From: Philippe Verdy (verdy_p@wanadoo.fr)
Date: Fri May 14 2004 - 12:10:38 CDT
From: "Michael Everson" <everson@evertype.com>
> At 06:35 -0700 2004-05-14, Peter Kirk wrote:
>
> >But there is an exceptional issue within the family of north-west
> >Semitic scripts, which may apply also to others e.g. Greek, Coptic
> >and archaic Greek - possibly also the Indic scripts.
>
> I don't think so.
>
> >Within these sets of scripts there is NO ambiguity about which
> >characters correspond to which, as they have identical repertoires,
> >with possibly additional letters in some of the scripts for which no
> >equivalent can be defined in the other scripts.
>
> That doesn't mean that an ordered list with them interfiled is in any
> way legible.
I do agree. UCA is first built to produce legible and consistent ordering for
various kinds of readers, both experts or simple users that can only read one
language or one script. We can interleave some variants that have an obvious
relation with other wellknown characters (accented letters are good examples,
even if some may wonder why there are thorn lettern between T and U; these
letters being more rare even in the languages that use them, this inreleaving of
variants does not make the ordering completely unreadable).

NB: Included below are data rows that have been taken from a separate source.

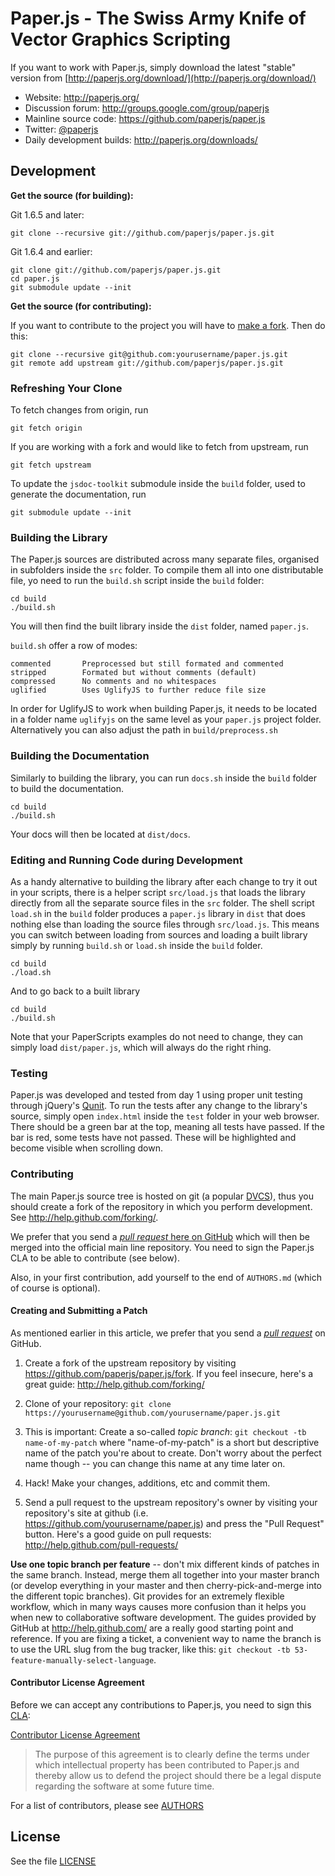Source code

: # Paper.js - The Swiss Army Knife of Vector Graphics Scripting

If you want to work with Paper.js, simply download the latest "stable" version from [http://paperjs.org/download/](http://paperjs.org/download/)

- Website: <http://paperjs.org/>
- Discussion forum: <http://groups.google.com/group/paperjs>
- Mainline source code: <https://github.com/paperjs/paper.js>
- Twitter: [@paperjs](http://twitter.com/paperjs)
- Daily development builds: <http://paperjs.org/downloads/>

## Development

**Get the source (for building):**

Git 1.6.5 and later:

    git clone --recursive git://github.com/paperjs/paper.js.git

Git 1.6.4 and earlier:

	git clone git://github.com/paperjs/paper.js.git
	cd paper.js
	git submodule update --init

**Get the source (for contributing):**

If you want to contribute to the project you will have to [make a fork](http://help.github.com/forking/). Then do this:

    git clone --recursive git@github.com:yourusername/paper.js.git
    git remote add upstream git://github.com/paperjs/paper.js.git

### Refreshing Your Clone

To fetch changes from origin, run

	git fetch origin

If you are working with a fork and would like to fetch from upstream, run

	git fetch upstream

To update the `jsdoc-toolkit` submodule inside the `build` folder, used to generate the documentation, run

	git submodule update --init

### Building the Library

The Paper.js sources are distributed across many separate files, organised in subfolders inside the `src` folder. To compile them all into one distributable file, yo need to run the `build.sh` script inside the `build` folder:

	cd build
	./build.sh

You will then find the built library inside the `dist` folder, named `paper.js`.

`build.sh` offer a row of modes:

	commented		Preprocessed but still formated and commented
	stripped		Formated but without comments (default)
	compressed		No comments and no whitespaces
	uglified		Uses UglifyJS to further reduce file size

In order for UglifyJS to work when building Paper.js, it needs to be located in a folder name `uglifyjs` on the same level as your `paper.js` project folder. Alternatively you can also adjust the path in `build/preprocess.sh`

### Building the Documentation

Similarly to building the library, you can run `docs.sh` inside the `build` folder to build the documentation.

	cd build
	./build.sh

Your docs will then be located at `dist/docs`.

### Editing and Running Code during Development

As a handy alternative to building the library after each change to try it out in your scripts, there is a helper script `src/load.js` that loads the library directly from all the separate source files in the `src` folder. The shell script `load.sh` in the `build` folder produces a `paper.js` library in `dist` that does nothing else than loading the source files through `src/load.js`. This means you can switch between loading from sources and loading a built library simply by running `build.sh` or `load.sh` inside the `build` folder.

	cd build
	./load.sh

And to go back to a built library

	cd build
	./build.sh

Note that your PaperScripts examples do not need to change, they can simply load `dist/paper.js`, which will always do the right rhing.

### Testing

Paper.js was developed and tested from day 1 using proper unit testing through jQuery's [Qunit](http://docs.jquery.com/Qunit). To run the tests after any change to the library's source, simply open `index.html` inside the `test` folder in your web browser. There should be a green bar at the top, meaning all tests have passed. If the bar is red, some tests have not passed. These will be highlighted and become visible when scrolling down.

### Contributing

The main Paper.js source tree is hosted on git (a popular [DVCS](http://en.wikipedia.org/wiki/Distributed_revision_control)), thus you should create a fork of the repository in which you perform development. See <http://help.github.com/forking/>.

We prefer that you send a [*pull request* here on GitHub](http://help.github.com/pull-requests/) which will then be merged into the official main line repository. You need to sign the Paper.js CLA to be able to contribute (see below).

Also, in your first contribution, add yourself to the end of `AUTHORS.md` (which of course is optional).

#### Creating and Submitting a Patch

As mentioned earlier in this article, we prefer that you send a [*pull request*](http://help.github.com/pull-requests/) on GitHub.

1. Create a fork of the upstream repository by visiting <https://github.com/paperjs/paper.js/fork>. If you feel insecure, here's a great guide: <http://help.github.com/forking/>

2. Clone of your repository: `git clone https://yourusername@github.com/yourusername/paper.js.git`

3. This is important: Create a so-called *topic branch*: `git checkout -tb name-of-my-patch` where "name-of-my-patch" is a short but descriptive name of the patch you're about to create. Don't worry about the perfect name though -- you can change this name at any time later on.

4. Hack! Make your changes, additions, etc and commit them.

5. Send a pull request to the upstream repository's owner by visiting your repository's site at github (i.e. https://github.com/yourusername/paper.js) and press the "Pull Request" button. Here's a good guide on pull requests: <http://help.github.com/pull-requests/>

**Use one topic branch per feature** -- don't mix different kinds of patches in the same branch. Instead, merge them all together into your master branch (or develop everything in your master and then cherry-pick-and-merge into the different topic branches). Git provides for an extremely flexible workflow, which in many ways causes more confusion than it helps you when new to collaborative software development. The guides provided by GitHub at <http://help.github.com/> are a really good starting point and reference.
If you are fixing a ticket, a convenient way to name the branch is to use the URL slug from the bug tracker, like this: `git checkout -tb 53-feature-manually-select-language`.

#### Contributor License Agreement

Before we can accept any contributions to Paper.js, you need to sign this [CLA](http://en.wikipedia.org/wiki/Contributor_License_Agreement):

[Contributor License Agreement](https://spreadsheets.google.com/a/paperjs.org/spreadsheet/embeddedform?formkey=dENxd0JBVDY2REo3THVuRmh4YjdWRlE6MQ)

> The purpose of this agreement is to clearly define the terms under which intellectual property has been contributed to Paper.js and thereby allow us to defend the project should there be a legal dispute regarding the software at some future time.

For a list of contributors, please see [AUTHORS](https://github.com/paperjs/paper.js/blob/master/AUTHORS.md)

## License

See the file [LICENSE](https://github.com/paperjs/paper.js/blob/master/LICENSE.txt)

For search purposes, what some want is not really a collation order but
equivalence relations. This belongs to the same need as case folding, or case
insensitive searches.
I see no opposition in adding new types of string folding, for those that would
like to "fold" (in fact transliterate) Phenician to Hebrew (the reverse being
hard to implement consistently due to the various sets of Hebrew diacritics), or
to Greek. There can even exist some standard guideline to implement such folding
or transliteration (for the same reason that there does exist standard folding
rules for case in Latin/Greek/Cyrillic or for Katagana-to-Hiragana in Japanese).
Such folding belongs to the same area, with the same caveats (in terms of text
interpretation), as custom normalizations or compatibility normalizations
performed on unknown input text: a linguistic semantic is lost.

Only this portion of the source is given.